I have two machines which are set up to use Ip-Security and machine A (lets call them A and B) has a socket which is bound to a particular UDP port on the local machine and it polls it frequently to see if anything is received on it.
When I disable Ip-security, the data between the two machines goes through fine and I send and receive the packets fine. But when Ip-Security is enabled, the packet doesn't get to that socket on machine A sent by machine B.
I do a tcpdump
on both the machines and I can see the (encrypted) packet being sent out from machine B and being received on machine A. But after that, the packet goes to the kernel and somewhere either in the decryption of the packet or at some other phase, the packet is dropped.
I want to be able to trace the packet as it goes through the kernel and to see where it is dropped.
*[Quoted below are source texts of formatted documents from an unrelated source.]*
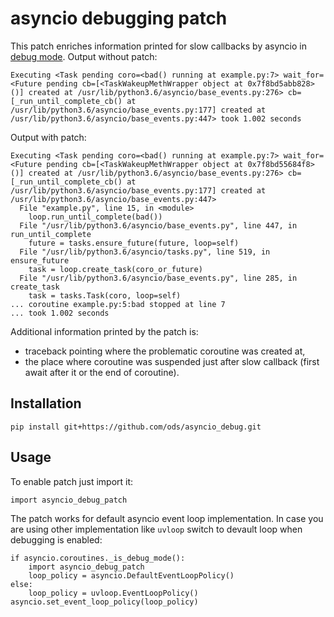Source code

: # asyncio debugging patch

This patch enriches information printed for slow callbacks by asyncio in [debug mode](https://docs.python.org/3/library/asyncio-dev.html#debug-mode).  Output without patch:

```
Executing <Task pending coro=<bad() running at example.py:7> wait_for=<Future pending cb=[<TaskWakeupMethWrapper object at 0x7f8bd5abb828>()] created at /usr/lib/python3.6/asyncio/base_events.py:276> cb=[_run_until_complete_cb() at /usr/lib/python3.6/asyncio/base_events.py:177] created at /usr/lib/python3.6/asyncio/base_events.py:447> took 1.002 seconds
```

Output with patch:

```
Executing <Task pending coro=<bad() running at example.py:7> wait_for=<Future pending cb=[<TaskWakeupMethWrapper object at 0x7f8bd55684f8>()] created at /usr/lib/python3.6/asyncio/base_events.py:276> cb=[_run_until_complete_cb() at /usr/lib/python3.6/asyncio/base_events.py:177] created at /usr/lib/python3.6/asyncio/base_events.py:447>
  File "example.py", line 15, in <module>
    loop.run_until_complete(bad())
  File "/usr/lib/python3.6/asyncio/base_events.py", line 447, in run_until_complete
    future = tasks.ensure_future(future, loop=self)
  File "/usr/lib/python3.6/asyncio/tasks.py", line 519, in ensure_future
    task = loop.create_task(coro_or_future)
  File "/usr/lib/python3.6/asyncio/base_events.py", line 285, in create_task
    task = tasks.Task(coro, loop=self)
... coroutine example.py:5:bad stopped at line 7
... took 1.002 seconds
```

Additional information printed by the patch is:

* traceback pointing where the problematic coroutine was created at,
* the place where coroutine was suspended just after slow callback (first await after it or the end of coroutine).

## Installation

```
pip install git+https://github.com/ods/asyncio_debug.git
```

## Usage

To enable patch just import it:

```
import asyncio_debug_patch
```

The patch works for default asyncio event loop implementation.  In case you are using other implementation like `uvloop` switch to devault loop when debugging is enabled:

```
if asyncio.coroutines._is_debug_mode():
    import asyncio_debug_patch
    loop_policy = asyncio.DefaultEventLoopPolicy()
else:
    loop_policy = uvloop.EventLoopPolicy()
asyncio.set_event_loop_policy(loop_policy)
```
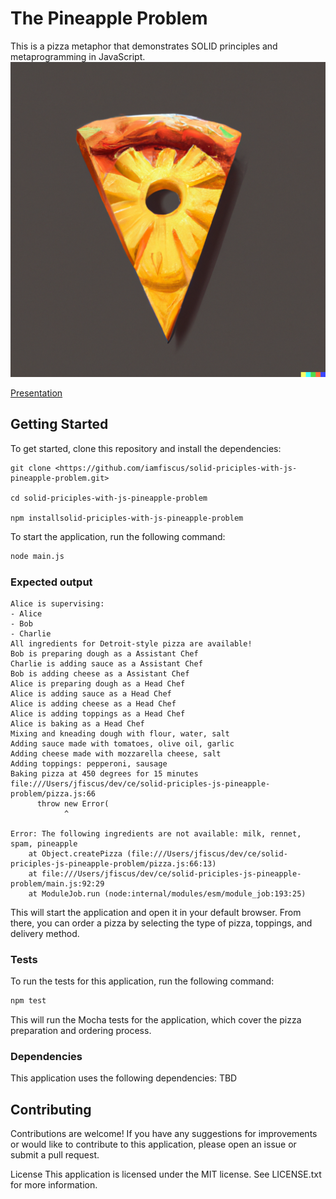 # The Pineapple Problem
This is a pizza metaphor that demonstrates SOLID principles and metaprogramming in JavaScript.
![Pizza Slice](/assets/pineapple-problem.png "Pizza Slice")

[Presentation](https://docs.google.com/presentation/d/1UyJhhxz0SjrF12_0TRCo_qW_-5Wx6kgmzsh3DsNyRRI/edit?usp=sharing)

## Getting Started
To get started, clone this repository and install the dependencies:

```
git clone <https://github.com/iamfiscus/solid-priciples-with-js-pineapple-problem.git>

cd solid-priciples-with-js-pineapple-problem

npm installsolid-priciples-with-js-pineapple-problem
```
To start the application, run the following command:

``` bash
node main.js
```

### Expected output
```
Alice is supervising:
- Alice
- Bob
- Charlie
All ingredients for Detroit-style pizza are available!
Bob is preparing dough as a Assistant Chef
Charlie is adding sauce as a Assistant Chef
Bob is adding cheese as a Assistant Chef
Alice is preparing dough as a Head Chef
Alice is adding sauce as a Head Chef
Alice is adding cheese as a Head Chef
Alice is adding toppings as a Head Chef
Alice is baking as a Head Chef
Mixing and kneading dough with flour, water, salt
Adding sauce made with tomatoes, olive oil, garlic
Adding cheese made with mozzarella cheese, salt
Adding toppings: pepperoni, sausage
Baking pizza at 450 degrees for 15 minutes
file:///Users/jfiscus/dev/ce/solid-priciples-js-pineapple-problem/pizza.js:66
      throw new Error(
            ^

Error: The following ingredients are not available: milk, rennet, spam, pineapple
    at Object.createPizza (file:///Users/jfiscus/dev/ce/solid-priciples-js-pineapple-problem/pizza.js:66:13)
    at file:///Users/jfiscus/dev/ce/solid-priciples-js-pineapple-problem/main.js:92:29
    at ModuleJob.run (node:internal/modules/esm/module_job:193:25)
```

This will start the application and open it in your default browser. From there, you can order a pizza by selecting the type of pizza, toppings, and delivery method.

### Tests
To run the tests for this application, run the following command:

``` bash
npm test
```
This will run the Mocha tests for the application, which cover the pizza preparation and ordering process.

### Dependencies
This application uses the following dependencies:
TBD

## Contributing
Contributions are welcome! If you have any suggestions for improvements or would like to contribute to this application, please open an issue or submit a pull request.

License
This application is licensed under the MIT license. See LICENSE.txt for more information.
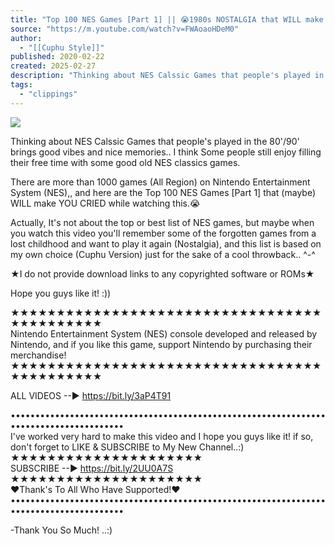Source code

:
 ```yaml
---
title: "Top 100 NES Games [Part 1] || 😭1980s NOSTALGIA that WILL make YOU CRY😭"
source: "https://m.youtube.com/watch?v=FWAoaoHDeM0"
author:
  - "[[Cuphu Style]]"
published: 2020-02-22
created: 2025-02-27
description: "Thinking about NES Calssic Games that people's played in the 80'/90' brings good vibes and nice memories.. I think Some people still enjoy filling their free time with some good old NES classics games"
tags:
  - "clippings"
---
```

![](https://www.youtube.com/watch?v=FWAoaoHDeM0)  

Thinking about NES Calssic Games that people's played in the 80'/90' brings good vibes and nice memories.. I think Some people still enjoy filling their free time with some good old NES classics games.  
  
There are more than 1000 games (All Region) on Nintendo Entertainment System (NES),, and here are the Top 100 NES Games \[Part 1\] that (maybe) WILL make YOU CRIED while watching this.😭  
  
Actually, It's not about the top or best list of NES games, but maybe when you watch this video you'll remember some of the forgotten games from a lost childhood and want to play it again (Nostalgia), and this list is based on my own choice (Cuphu Version) just for the sake of a cool throwback.. ^-^  
  
★I do not provide download links to any copyrighted software or ROMs★  
  
Hope you guys like it! :))  
  
★★★★★★★★★★★★★★★★★★★★★★★★★★★★★★★★★★★★★★★★★★★★  
Nintendo Entertainment System (NES) console developed and released by Nintendo, and if you like this game, support Nintendo by purchasing their merchandise!  
★★★★★★★★★★★★★★★★★★★★★★★★★★★★★★★★★★★★★★★★★★★★  
  
ALL VIDEOS --► https://bit.ly/3aP4T91  
  
•••••••••••••••••••••••••••••••••••••••••••••••••••••••••••••••••••••••••••••••••••••••  
I've worked very hard to make this video and I hope you guys like it! if so, don't forget to LIKE & SUBSCRIBE to My New Channel..:)  
★★★★★★★★★★★★★★★★★★★★★  
SUBSCRIBE --► https://bit.ly/2UU0A7S  
★★★★★★★★★★★★★★★★★★★★★  
❤Thank's To All Who Have Supported!❤  
•••••••••••••••••••••••••••••••••••••••••••••••••••••••••••••••••••••••••••••••••••••••  
  
\-Thank You So Much! ..:)
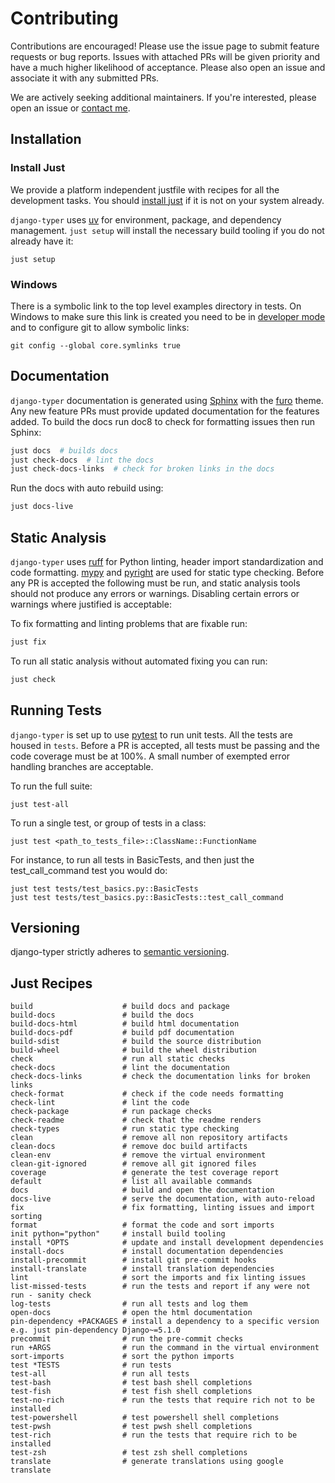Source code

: # Contributing

Contributions are encouraged! Please use the issue page to submit feature requests or bug reports. Issues with attached PRs will be given priority and have a much higher likelihood of acceptance. Please also open an issue and associate it with any submitted PRs.

We are actively seeking additional maintainers. If you're interested, please open an issue or [contact me](https://github.com/bckohan).

## Installation

### Install Just

We provide a platform independent justfile with recipes for all the development tasks. You should [install just](https://just.systems/man/en/installation.html) if it is not on your system already.

`django-typer` uses [uv](https://docs.astral.sh/uv) for environment, package, and dependency management. ``just setup`` will install the necessary build tooling if you do not already have it:

```shell
just setup
```

### Windows

There is a symbolic link to the top level examples directory in tests. On Windows to make sure this link is created you need to be in [developer mode](https://learn.microsoft.com/en-us/windows/apps/get-started/enable-your-device-for-development) and to configure git to allow symbolic links:

```console
git config --global core.symlinks true
```

## Documentation

`django-typer` documentation is generated using [Sphinx](https://www.sphinx-doc.org) with the [furo](https://github.com/pradyunsg/furo) theme. Any new feature PRs must provide updated documentation for the features added. To build the docs run doc8 to check for formatting issues then run Sphinx:

```bash
just docs  # builds docs
just check-docs  # lint the docs
just check-docs-links  # check for broken links in the docs
```

Run the docs with auto rebuild using:

```bash
just docs-live
```

## Static Analysis

`django-typer` uses [ruff](https://docs.astral.sh/ruff/) for Python linting, header import standardization and code formatting. [mypy](http://mypy-lang.org/) and [pyright](https://github.com/microsoft/pyright) are used for static type checking. Before any PR is accepted the following must be run, and static analysis tools should not produce any errors or warnings. Disabling certain errors or warnings where justified is acceptable:

To fix formatting and linting problems that are fixable run:

```bash
just fix
```

To run all static analysis without automated fixing you can run:

```bash
just check
```

## Running Tests

`django-typer` is set up to use [pytest](https://docs.pytest.org) to run unit tests. All the tests are housed in `tests`. Before a PR is accepted, all tests must be passing and the code coverage must be at 100%. A small number of exempted error handling branches are acceptable.

To run the full suite:

```shell
just test-all
```

To run a single test, or group of tests in a class:

```shell
just test <path_to_tests_file>::ClassName::FunctionName
```

For instance, to run all tests in BasicTests, and then just the test_call_command test you would do:

```shell
just test tests/test_basics.py::BasicTests
just test tests/test_basics.py::BasicTests::test_call_command
```

## Versioning

django-typer strictly adheres to [semantic versioning](https://semver.org).


## Just Recipes

```
build                    # build docs and package
build-docs               # build the docs
build-docs-html          # build html documentation
build-docs-pdf           # build pdf documentation
build-sdist              # build the source distribution
build-wheel              # build the wheel distribution
check                    # run all static checks
check-docs               # lint the documentation
check-docs-links         # check the documentation links for broken links
check-format             # check if the code needs formatting
check-lint               # lint the code
check-package            # run package checks
check-readme             # check that the readme renders
check-types              # run static type checking
clean                    # remove all non repository artifacts
clean-docs               # remove doc build artifacts
clean-env                # remove the virtual environment
clean-git-ignored        # remove all git ignored files
coverage                 # generate the test coverage report
default                  # list all available commands
docs                     # build and open the documentation
docs-live                # serve the documentation, with auto-reload
fix                      # fix formatting, linting issues and import sorting
format                   # format the code and sort imports
init python="python"     # install build tooling
install *OPTS            # update and install development dependencies
install-docs             # install documentation dependencies
install-precommit        # install git pre-commit hooks
install-translate        # install translation dependencies
lint                     # sort the imports and fix linting issues
list-missed-tests        # run the tests and report if any were not run - sanity check
log-tests                # run all tests and log them
open-docs                # open the html documentation
pin-dependency +PACKAGES # install a dependency to a specific version e.g. just pin-dependency Django~=5.1.0
precommit                # run the pre-commit checks
run +ARGS                # run the command in the virtual environment
sort-imports             # sort the python imports
test *TESTS              # run tests
test-all                 # run all tests
test-bash                # test bash shell completions
test-fish                # test fish shell completions
test-no-rich             # run the tests that require rich not to be installed
test-powershell          # test powershell shell completions
test-pwsh                # test pwsh shell completions
test-rich                # run the tests that require rich to be installed
test-zsh                 # test zsh shell completions
translate                # generate translations using google translate
```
Is there some /proc
that I can use for this purpose? The other method I can think of is to insert debug statements all over the kernel and recompile it and then try sending the packet again and going through the debug.
Thanks and sorry for the long message but it was necessary.
Please refer to the project named SystemTap. It allows you to insert user-friendly scripts hooking into any kernel code, without recompiling the kernel. For example:
probe function("ip_rcv").call {
printf("%d: ->ip_rcv()\n", gettimeofday_ms())
}
It will emit a kernel print for every received packet in the network layer. Of course, you would need to read the sources to follow from there deeper into the network stack.
SystemTap is very capable and quite documented about the various hooks that can be inserted.